▶ Exercise aim
Hunt for the word "padrão" across the entries below, copying each line that holds it.

↓

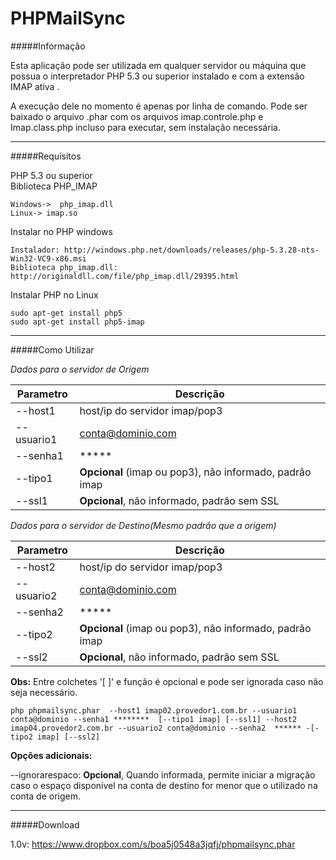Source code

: PHPMailSync
===========


#####Informação

Esta aplicação pode ser utilizada em qualquer servidor ou máquina que possua o interpretador PHP 5.3 ou superior instalado e com a extensão IMAP ativa .

A execução dele no momento é apenas por linha de comando. 
Pode ser baixado o arquivo .phar com os arquivos imap.controle.php e Imap.class.php incluso para executar, sem instalação necessária.
___

#####Requisitos


PHP 5.3 ou superior<br />Biblioteca PHP_IMAP

    Windows->  php_imap.dll
    Linux-> imap.so

Instalar no PHP windows
    
    Instalador: http://windows.php.net/downloads/releases/php-5.3.28-nts-Win32-VC9-x86.msi
    Biblioteca php_imap.dll:  http://originaldll.com/file/php_imap.dll/29395.html


Instalar PHP no Linux

    sudo apt-get install php5
    sudo apt-get install php5-imap


___

#####Como Utilizar

*Dados para o servidor de Origem*

Parametro | Descrição
----------------- | -------------------
| --host1    | host/ip do servidor imap/pop3
| --usuario1 | conta@dominio.com
| --senha1   | *****
| --tipo1    | **Opcional** (imap ou pop3), não informado, padrão imap
| --ssl1     | **Opcional**, não informado, padrão sem SSL  


*Dados para o servidor de Destino(Mesmo padrão que a origem)*

Parametro | Descrição
----------------- | -------------------
| --host2    | host/ip do servidor imap/pop3
| --usuario2 | conta@dominio.com
| --senha2   | *****
| --tipo2    | **Opcional** (imap ou pop3), não informado, padrão imap
| --ssl2     | **Opcional**, não informado, padrão sem SSL   


**Obs:** Entre colchetes '[ ]' e função é opcional e pode ser ignorada caso não seja necessário.

    php phpmailsync.phar  --host1 imap02.provedor1.com.br --usuario1 conta@dominio --senha1 ********  [--tipo1 imap] [--ssl1] --host2  imap04.provedor2.com.br --usuario2 conta@dominio --senha2  ****** -[-tipo2 imap] [--ssl2] 

**Opções adicionais:** 

--ignorarespaco: **Opcional**, Quando informada, permite  iniciar a migração caso o espaço disponível na conta de destino for menor que o utilizado na conta de origem.
___

#####Download

1.0v: https://www.dropbox.com/s/boa5j0548a3jqfj/phpmailsync.phar


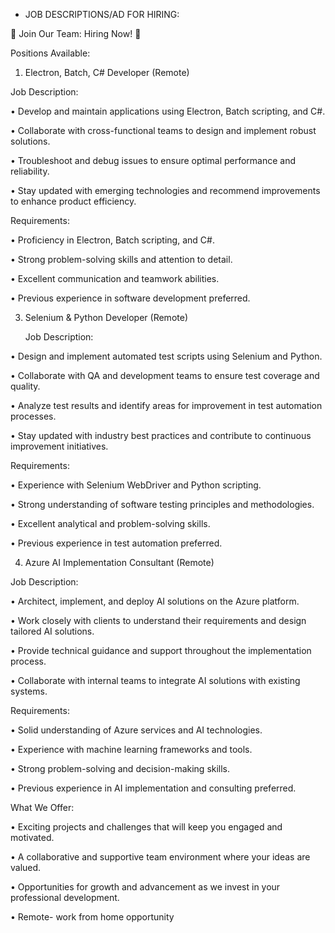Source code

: * JOB DESCRIPTIONS/AD FOR HIRING:

🚀 Join Our Team: Hiring Now! 🚀
 
Positions Available:
 
1. Electron, Batch, C# Developer (Remote)
   
  Job Description:

•	Develop and maintain applications using Electron, Batch scripting, and C#.

•	Collaborate with cross-functional teams to design and implement robust solutions.

•	Troubleshoot and debug issues to ensure optimal performance and reliability.

•	 Stay updated with emerging technologies and recommend improvements to enhance product efficiency.

   Requirements:
   
•	    Proficiency in Electron, Batch scripting, and C#.

•	    Strong problem-solving skills and attention to detail.

•	    Excellent communication and teamwork abilities.

•	    Previous experience in software development preferred.
 
3. Selenium & Python Developer  (Remote)
   
   Job Description:
     
•	 Design and implement automated test scripts using Selenium and Python.

•	 Collaborate with QA and development teams to ensure test coverage and quality.

•	 Analyze test results and identify areas for improvement in test automation processes.

•	Stay updated with industry best practices and contribute to continuous improvement initiatives.

Requirements:

•	     Experience with Selenium WebDriver and Python scripting.

•	     Strong understanding of software testing principles and methodologies.

•	     Excellent analytical and problem-solving skills.

•	     Previous experience in test automation preferred.
 
4. Azure AI Implementation Consultant (Remote)

Job Description:
  
•	Architect, implement, and deploy AI solutions on the Azure platform.

•	Work closely with clients to understand their requirements and design tailored AI solutions.

•	Provide technical guidance and support throughout the implementation process.

•	Collaborate with internal teams to integrate AI solutions with existing systems.

Requirements:

•	     Solid understanding of Azure services and AI technologies.

•	     Experience with machine learning frameworks and tools.

•	     Strong problem-solving and decision-making skills.

•	     Previous experience in AI implementation and consulting preferred.
 
What We Offer:

•	Exciting projects and challenges that will keep you engaged and motivated.

•	A collaborative and supportive team environment where your ideas are valued.

•	Opportunities for growth and advancement as we invest in your professional development.

•	Remote- work from home opportunity

 
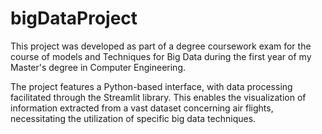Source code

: # bigDataProject

This project was developed as part of a degree coursework exam for the course of models and Techniques for Big Data during the first year of my Master's degree in Computer Engineering.

The project features a Python-based interface, with data processing facilitated through the Streamlit library. This enables the visualization of information extracted from a vast dataset concerning air flights, necessitating the utilization of specific big data techniques.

↑

▶ Task output
| --tipo1    | **Opcional** (imap ou pop3), não informado, padrão imap
| --ssl1     | **Opcional**, não informado, padrão sem SSL  
*Dados para o servidor de Destino(Mesmo padrão que a origem)*
| --tipo2    | **Opcional** (imap ou pop3), não informado, padrão imap
| --ssl2     | **Opcional**, não informado, padrão sem SSL   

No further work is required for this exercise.